TASK:
Only the lines below starting at the one containing "- a list that" and ending at the one containing "With this additional" belong in the answer, each copied exactly.

AVAILABLE DATA:
· · · ·
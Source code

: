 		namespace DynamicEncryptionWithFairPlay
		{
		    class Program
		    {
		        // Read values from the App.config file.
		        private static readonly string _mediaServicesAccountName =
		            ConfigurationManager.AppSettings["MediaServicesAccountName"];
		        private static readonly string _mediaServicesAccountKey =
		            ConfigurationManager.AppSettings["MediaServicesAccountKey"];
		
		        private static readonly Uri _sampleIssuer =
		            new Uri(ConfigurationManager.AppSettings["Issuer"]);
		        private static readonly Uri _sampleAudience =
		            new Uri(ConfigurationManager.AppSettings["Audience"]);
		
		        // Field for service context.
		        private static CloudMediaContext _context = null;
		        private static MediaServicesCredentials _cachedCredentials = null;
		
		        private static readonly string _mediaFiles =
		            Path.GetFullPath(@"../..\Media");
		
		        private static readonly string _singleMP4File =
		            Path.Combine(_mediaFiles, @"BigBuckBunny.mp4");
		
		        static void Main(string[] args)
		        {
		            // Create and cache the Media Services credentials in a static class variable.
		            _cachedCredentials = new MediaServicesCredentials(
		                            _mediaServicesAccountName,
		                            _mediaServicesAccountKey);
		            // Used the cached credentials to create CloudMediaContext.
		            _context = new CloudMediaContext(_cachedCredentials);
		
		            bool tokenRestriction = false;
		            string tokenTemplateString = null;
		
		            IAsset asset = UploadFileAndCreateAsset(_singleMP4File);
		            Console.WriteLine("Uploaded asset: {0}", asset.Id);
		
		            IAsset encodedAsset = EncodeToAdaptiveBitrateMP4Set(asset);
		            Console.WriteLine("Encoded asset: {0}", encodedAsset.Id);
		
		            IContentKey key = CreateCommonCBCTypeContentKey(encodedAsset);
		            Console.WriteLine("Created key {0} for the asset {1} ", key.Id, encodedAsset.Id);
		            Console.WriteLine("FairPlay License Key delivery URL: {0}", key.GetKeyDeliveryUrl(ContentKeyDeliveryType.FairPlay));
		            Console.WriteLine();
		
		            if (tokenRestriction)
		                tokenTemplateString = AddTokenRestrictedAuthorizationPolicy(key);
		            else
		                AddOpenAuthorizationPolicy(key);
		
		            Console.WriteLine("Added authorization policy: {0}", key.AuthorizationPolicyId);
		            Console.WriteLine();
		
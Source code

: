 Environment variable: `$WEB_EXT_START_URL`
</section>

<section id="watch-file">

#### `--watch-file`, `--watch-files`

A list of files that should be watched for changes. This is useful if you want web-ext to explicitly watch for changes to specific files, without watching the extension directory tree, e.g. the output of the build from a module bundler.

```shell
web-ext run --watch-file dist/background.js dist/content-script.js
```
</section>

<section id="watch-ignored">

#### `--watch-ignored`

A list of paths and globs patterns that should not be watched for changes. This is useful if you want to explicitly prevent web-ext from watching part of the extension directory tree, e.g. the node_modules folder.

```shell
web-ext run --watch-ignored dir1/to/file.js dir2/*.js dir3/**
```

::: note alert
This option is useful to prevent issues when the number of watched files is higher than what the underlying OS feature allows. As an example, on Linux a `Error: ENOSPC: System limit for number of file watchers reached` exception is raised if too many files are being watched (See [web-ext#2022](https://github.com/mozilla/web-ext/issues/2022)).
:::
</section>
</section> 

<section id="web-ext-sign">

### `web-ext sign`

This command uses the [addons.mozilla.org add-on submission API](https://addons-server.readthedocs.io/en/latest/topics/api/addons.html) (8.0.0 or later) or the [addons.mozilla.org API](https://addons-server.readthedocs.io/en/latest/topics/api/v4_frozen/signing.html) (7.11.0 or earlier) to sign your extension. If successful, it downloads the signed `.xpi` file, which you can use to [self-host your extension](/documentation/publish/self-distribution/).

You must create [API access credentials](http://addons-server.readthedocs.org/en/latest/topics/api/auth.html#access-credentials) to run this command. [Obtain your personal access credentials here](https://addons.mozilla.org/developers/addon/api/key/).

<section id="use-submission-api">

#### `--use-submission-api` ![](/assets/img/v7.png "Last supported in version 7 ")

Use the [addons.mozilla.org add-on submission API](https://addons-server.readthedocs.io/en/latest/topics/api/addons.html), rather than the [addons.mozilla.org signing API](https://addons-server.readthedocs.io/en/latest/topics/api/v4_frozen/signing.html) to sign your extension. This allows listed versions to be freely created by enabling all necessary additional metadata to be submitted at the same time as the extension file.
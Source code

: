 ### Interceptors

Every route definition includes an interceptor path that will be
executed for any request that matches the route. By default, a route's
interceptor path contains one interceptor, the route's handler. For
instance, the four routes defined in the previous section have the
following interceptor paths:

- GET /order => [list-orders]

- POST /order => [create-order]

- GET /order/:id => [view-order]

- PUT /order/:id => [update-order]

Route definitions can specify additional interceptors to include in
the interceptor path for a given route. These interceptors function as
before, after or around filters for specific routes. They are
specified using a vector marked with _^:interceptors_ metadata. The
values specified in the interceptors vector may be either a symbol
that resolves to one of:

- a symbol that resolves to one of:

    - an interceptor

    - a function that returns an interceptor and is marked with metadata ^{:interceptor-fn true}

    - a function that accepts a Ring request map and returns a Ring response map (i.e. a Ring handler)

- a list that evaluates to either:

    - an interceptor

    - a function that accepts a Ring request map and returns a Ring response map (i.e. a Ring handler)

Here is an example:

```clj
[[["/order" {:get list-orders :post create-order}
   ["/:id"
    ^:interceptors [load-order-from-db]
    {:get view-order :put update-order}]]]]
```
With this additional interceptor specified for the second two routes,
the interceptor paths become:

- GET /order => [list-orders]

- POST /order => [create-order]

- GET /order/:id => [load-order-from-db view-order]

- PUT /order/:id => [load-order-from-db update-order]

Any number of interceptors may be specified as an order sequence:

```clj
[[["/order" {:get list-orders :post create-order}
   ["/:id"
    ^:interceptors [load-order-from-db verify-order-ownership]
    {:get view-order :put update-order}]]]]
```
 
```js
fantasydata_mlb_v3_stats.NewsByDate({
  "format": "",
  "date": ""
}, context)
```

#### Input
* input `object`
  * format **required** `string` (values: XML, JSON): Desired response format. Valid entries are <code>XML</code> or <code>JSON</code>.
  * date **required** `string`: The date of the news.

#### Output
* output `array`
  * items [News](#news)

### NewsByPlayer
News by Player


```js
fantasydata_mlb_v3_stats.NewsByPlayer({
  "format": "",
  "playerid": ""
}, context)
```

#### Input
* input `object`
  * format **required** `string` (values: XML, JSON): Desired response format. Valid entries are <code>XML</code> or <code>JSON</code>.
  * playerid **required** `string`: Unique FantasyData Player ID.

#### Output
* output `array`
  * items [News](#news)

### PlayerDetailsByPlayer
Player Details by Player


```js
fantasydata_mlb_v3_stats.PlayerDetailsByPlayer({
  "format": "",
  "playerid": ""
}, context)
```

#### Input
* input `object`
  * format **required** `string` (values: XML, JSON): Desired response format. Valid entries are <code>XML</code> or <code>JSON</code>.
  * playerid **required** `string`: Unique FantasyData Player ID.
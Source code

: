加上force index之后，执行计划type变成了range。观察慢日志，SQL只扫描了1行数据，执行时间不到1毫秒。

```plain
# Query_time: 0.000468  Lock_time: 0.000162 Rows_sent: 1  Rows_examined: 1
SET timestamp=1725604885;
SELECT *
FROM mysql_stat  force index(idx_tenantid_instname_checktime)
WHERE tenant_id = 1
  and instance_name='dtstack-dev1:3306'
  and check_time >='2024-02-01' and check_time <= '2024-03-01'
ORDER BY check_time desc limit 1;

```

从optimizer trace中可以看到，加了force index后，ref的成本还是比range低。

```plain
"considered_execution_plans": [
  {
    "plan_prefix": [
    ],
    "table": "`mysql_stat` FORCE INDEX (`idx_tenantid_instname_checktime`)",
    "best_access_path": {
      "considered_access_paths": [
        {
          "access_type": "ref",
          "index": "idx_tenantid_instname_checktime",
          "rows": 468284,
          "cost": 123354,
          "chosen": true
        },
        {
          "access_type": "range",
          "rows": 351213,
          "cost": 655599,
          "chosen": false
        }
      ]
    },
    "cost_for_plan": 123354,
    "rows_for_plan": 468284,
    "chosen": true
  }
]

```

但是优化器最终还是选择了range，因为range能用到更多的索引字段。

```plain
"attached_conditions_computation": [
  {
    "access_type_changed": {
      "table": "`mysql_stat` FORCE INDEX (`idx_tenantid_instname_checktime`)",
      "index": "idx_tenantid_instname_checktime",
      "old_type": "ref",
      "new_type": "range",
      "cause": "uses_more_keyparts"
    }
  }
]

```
· · · ·
SOLUTION TO THIS TASK:
- a list that evaluates to either:

    - an interceptor

    - a function that accepts a Ring request map and returns a Ring response map (i.e. a Ring handler)

Here is an example:

```clj
[[["/order" {:get list-orders :post create-order}
   ["/:id"
    ^:interceptors [load-order-from-db]
    {:get view-order :put update-order}]]]]
```
With this additional interceptor specified for the second two routes,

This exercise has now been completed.